■ Task to carry out: Your task is to quote the records from their first line through the line containing "Replica (SQL Server)</span></span>", with nothing added or left out.

■ Stored data entries:
□ □ □ □ □

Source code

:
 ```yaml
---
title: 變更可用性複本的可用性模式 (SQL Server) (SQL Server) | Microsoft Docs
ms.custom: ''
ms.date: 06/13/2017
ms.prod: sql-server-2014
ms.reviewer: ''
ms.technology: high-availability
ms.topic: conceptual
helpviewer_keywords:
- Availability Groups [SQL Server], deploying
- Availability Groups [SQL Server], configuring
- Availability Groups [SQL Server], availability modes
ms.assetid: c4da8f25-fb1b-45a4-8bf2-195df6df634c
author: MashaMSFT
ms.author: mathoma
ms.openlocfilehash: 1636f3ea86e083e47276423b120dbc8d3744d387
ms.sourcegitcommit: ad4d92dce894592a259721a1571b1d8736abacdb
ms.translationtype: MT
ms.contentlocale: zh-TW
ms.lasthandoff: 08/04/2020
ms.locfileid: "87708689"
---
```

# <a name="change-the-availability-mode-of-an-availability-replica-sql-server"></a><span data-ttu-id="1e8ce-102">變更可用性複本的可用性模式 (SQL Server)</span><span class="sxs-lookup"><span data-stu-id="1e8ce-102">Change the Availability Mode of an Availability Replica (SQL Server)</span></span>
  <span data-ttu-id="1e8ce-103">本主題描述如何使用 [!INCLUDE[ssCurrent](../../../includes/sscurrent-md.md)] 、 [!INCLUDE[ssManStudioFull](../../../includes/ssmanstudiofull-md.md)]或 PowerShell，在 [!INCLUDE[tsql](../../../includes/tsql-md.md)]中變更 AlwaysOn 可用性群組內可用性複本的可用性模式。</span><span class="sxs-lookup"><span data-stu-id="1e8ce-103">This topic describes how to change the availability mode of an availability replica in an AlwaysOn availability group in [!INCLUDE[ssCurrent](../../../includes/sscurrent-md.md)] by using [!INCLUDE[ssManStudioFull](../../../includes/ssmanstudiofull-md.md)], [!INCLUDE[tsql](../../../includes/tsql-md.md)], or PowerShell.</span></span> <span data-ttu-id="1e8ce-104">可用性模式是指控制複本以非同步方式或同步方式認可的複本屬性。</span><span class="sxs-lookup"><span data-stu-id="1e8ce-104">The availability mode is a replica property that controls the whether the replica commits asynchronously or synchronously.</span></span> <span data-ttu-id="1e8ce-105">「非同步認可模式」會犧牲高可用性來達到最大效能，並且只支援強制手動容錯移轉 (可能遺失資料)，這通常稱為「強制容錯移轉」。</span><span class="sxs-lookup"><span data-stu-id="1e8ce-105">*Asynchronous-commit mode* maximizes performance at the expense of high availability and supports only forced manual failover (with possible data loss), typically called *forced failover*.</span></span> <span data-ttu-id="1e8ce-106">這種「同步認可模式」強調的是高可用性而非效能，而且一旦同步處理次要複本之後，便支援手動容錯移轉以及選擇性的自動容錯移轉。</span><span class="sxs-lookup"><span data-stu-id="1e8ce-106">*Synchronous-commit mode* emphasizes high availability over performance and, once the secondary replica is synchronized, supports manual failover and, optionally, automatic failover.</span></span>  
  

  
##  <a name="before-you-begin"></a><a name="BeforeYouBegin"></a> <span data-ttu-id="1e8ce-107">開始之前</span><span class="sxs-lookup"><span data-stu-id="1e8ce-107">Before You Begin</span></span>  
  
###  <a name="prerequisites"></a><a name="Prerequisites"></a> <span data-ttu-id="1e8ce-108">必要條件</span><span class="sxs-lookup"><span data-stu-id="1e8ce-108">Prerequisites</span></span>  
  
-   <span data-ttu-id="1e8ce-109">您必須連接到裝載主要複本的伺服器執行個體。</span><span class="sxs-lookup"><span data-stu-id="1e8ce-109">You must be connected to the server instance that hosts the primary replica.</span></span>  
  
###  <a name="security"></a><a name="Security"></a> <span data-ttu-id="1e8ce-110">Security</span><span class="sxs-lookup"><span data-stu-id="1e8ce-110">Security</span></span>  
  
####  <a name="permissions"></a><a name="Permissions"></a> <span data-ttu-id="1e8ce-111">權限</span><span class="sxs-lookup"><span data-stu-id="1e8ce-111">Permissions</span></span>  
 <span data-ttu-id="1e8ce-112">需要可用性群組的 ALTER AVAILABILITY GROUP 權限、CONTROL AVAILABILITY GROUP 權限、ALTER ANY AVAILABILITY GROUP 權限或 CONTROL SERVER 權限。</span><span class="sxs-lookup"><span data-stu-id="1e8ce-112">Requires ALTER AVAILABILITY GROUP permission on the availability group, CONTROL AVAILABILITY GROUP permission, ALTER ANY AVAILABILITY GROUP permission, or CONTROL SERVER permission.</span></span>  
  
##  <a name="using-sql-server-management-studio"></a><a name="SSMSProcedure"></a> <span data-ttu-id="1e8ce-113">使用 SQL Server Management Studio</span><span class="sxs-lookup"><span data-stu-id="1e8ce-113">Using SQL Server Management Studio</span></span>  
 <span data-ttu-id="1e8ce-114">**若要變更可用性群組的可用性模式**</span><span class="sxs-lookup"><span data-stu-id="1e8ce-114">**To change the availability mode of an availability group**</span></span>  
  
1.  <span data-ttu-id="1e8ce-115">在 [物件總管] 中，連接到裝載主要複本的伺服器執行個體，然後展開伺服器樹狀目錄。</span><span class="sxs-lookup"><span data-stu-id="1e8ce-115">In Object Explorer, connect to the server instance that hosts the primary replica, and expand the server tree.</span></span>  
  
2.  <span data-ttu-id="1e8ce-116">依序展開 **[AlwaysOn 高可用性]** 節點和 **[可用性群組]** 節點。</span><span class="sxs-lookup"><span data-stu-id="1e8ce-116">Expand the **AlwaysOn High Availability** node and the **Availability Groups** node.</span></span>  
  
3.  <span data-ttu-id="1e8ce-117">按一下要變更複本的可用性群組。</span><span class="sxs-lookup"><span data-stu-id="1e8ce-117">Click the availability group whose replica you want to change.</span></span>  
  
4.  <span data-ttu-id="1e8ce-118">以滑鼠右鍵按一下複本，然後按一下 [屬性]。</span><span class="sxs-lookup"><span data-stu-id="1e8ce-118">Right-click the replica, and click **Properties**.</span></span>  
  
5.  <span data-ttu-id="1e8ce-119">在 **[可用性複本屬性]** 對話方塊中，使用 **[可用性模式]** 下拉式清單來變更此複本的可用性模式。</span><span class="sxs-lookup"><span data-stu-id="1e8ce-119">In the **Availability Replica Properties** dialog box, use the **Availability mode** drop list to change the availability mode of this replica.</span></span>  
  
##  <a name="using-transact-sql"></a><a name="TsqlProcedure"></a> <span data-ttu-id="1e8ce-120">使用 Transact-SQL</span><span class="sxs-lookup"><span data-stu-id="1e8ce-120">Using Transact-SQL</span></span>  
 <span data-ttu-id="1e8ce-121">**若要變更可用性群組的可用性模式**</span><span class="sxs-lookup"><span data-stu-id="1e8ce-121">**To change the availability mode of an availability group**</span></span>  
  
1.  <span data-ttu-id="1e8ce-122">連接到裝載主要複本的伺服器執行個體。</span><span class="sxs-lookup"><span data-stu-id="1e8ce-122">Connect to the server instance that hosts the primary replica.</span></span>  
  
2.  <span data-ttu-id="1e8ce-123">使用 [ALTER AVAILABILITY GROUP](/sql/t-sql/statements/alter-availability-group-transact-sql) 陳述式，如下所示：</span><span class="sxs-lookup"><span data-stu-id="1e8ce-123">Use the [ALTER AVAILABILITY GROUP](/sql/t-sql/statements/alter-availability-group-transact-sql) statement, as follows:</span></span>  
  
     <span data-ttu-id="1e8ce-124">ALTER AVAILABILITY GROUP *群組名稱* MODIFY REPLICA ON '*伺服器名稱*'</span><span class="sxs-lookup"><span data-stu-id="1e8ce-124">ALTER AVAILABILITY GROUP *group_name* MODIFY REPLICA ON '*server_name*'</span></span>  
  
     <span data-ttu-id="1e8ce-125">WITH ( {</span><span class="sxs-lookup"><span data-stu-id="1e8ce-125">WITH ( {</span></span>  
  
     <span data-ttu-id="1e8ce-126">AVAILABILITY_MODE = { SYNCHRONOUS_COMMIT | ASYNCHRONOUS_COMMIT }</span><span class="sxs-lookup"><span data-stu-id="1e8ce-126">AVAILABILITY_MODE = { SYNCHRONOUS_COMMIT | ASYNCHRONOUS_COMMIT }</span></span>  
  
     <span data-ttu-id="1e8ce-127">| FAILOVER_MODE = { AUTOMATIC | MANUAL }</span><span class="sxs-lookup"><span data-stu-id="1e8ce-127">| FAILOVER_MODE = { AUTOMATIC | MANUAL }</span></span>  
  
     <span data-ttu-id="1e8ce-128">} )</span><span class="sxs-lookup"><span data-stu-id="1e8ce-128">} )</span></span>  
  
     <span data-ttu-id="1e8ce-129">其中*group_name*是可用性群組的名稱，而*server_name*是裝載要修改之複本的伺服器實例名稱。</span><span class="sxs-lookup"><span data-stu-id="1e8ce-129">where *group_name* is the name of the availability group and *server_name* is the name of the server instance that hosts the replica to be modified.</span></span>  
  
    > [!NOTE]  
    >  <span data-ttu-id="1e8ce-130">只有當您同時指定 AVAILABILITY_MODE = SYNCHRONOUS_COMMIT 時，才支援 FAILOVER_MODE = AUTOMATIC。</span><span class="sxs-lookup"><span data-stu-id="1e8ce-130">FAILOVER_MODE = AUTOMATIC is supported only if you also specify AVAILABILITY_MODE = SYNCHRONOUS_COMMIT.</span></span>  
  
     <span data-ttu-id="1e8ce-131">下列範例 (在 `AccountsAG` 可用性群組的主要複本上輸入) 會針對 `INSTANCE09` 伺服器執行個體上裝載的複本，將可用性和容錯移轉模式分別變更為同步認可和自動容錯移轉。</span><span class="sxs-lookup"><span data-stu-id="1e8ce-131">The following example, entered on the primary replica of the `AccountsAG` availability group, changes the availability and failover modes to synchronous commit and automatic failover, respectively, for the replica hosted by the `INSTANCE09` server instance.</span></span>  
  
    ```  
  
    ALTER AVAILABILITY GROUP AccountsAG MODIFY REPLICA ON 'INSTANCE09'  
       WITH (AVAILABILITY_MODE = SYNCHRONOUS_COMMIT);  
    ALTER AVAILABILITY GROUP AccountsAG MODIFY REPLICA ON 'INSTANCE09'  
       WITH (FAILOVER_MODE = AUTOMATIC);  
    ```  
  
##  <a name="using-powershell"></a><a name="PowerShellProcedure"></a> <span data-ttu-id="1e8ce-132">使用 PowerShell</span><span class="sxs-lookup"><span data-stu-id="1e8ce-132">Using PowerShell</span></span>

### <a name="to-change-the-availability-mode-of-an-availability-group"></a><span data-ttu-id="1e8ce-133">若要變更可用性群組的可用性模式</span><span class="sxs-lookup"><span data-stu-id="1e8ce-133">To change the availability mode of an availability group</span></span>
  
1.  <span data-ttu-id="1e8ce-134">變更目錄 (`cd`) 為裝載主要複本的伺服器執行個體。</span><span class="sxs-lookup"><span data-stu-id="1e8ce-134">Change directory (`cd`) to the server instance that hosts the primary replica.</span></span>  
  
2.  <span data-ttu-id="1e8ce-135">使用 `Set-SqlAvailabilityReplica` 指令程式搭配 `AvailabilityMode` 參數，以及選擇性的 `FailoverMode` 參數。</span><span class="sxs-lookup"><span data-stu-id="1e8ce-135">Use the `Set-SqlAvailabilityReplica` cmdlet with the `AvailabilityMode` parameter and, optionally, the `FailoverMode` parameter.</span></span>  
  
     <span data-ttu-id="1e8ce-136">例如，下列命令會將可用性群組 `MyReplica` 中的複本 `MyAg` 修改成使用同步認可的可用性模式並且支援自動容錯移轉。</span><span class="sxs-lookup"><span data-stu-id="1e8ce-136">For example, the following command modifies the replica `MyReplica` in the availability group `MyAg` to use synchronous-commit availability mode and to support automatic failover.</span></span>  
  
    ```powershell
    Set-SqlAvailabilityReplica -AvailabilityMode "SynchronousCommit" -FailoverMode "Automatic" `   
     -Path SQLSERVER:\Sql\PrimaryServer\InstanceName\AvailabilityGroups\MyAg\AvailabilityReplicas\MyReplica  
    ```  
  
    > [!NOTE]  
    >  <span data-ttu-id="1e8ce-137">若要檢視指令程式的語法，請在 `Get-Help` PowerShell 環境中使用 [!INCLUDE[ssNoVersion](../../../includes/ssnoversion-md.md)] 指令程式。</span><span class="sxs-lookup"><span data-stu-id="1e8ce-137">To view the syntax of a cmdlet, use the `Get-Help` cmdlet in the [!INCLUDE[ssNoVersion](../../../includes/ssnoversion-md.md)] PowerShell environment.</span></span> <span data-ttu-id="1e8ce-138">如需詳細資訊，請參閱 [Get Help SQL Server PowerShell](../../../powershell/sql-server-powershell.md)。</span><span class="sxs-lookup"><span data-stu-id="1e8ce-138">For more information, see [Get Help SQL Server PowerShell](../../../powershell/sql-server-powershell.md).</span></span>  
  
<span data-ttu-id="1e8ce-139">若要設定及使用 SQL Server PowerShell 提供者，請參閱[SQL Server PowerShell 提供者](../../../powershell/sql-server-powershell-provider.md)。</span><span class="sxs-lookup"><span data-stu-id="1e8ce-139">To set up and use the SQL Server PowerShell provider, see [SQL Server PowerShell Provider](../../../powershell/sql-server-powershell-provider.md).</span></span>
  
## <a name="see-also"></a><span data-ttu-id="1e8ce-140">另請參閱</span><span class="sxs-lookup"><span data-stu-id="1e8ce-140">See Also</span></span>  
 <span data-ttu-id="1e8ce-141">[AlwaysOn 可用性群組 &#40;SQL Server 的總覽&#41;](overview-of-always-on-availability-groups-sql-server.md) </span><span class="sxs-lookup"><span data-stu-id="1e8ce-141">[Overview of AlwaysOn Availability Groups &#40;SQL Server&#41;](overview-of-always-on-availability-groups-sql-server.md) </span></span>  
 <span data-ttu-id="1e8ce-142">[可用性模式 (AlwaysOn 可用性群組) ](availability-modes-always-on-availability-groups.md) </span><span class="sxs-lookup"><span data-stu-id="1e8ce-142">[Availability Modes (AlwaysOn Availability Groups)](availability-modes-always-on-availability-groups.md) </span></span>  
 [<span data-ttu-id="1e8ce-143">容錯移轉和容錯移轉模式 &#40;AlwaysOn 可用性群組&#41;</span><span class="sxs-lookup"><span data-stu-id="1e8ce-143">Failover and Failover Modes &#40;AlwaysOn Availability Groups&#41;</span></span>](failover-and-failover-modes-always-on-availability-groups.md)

□ □ □ □ □

■ Result below:
Source code

:
 ```yaml
---
title: 變更可用性複本的可用性模式 (SQL Server) (SQL Server) | Microsoft Docs
ms.custom: ''
ms.date: 06/13/2017
ms.prod: sql-server-2014
ms.reviewer: ''
ms.technology: high-availability
ms.topic: conceptual
helpviewer_keywords:
- Availability Groups [SQL Server], deploying
- Availability Groups [SQL Server], configuring
- Availability Groups [SQL Server], availability modes
ms.assetid: c4da8f25-fb1b-45a4-8bf2-195df6df634c
author: MashaMSFT
ms.author: mathoma
ms.openlocfilehash: 1636f3ea86e083e47276423b120dbc8d3744d387
ms.sourcegitcommit: ad4d92dce894592a259721a1571b1d8736abacdb
ms.translationtype: MT
ms.contentlocale: zh-TW
ms.lasthandoff: 08/04/2020
ms.locfileid: "87708689"
---
```

# <a name="change-the-availability-mode-of-an-availability-replica-sql-server"></a><span data-ttu-id="1e8ce-102">變更可用性複本的可用性模式 (SQL Server)</span><span class="sxs-lookup"><span data-stu-id="1e8ce-102">Change the Availability Mode of an Availability Replica (SQL Server)</span></span>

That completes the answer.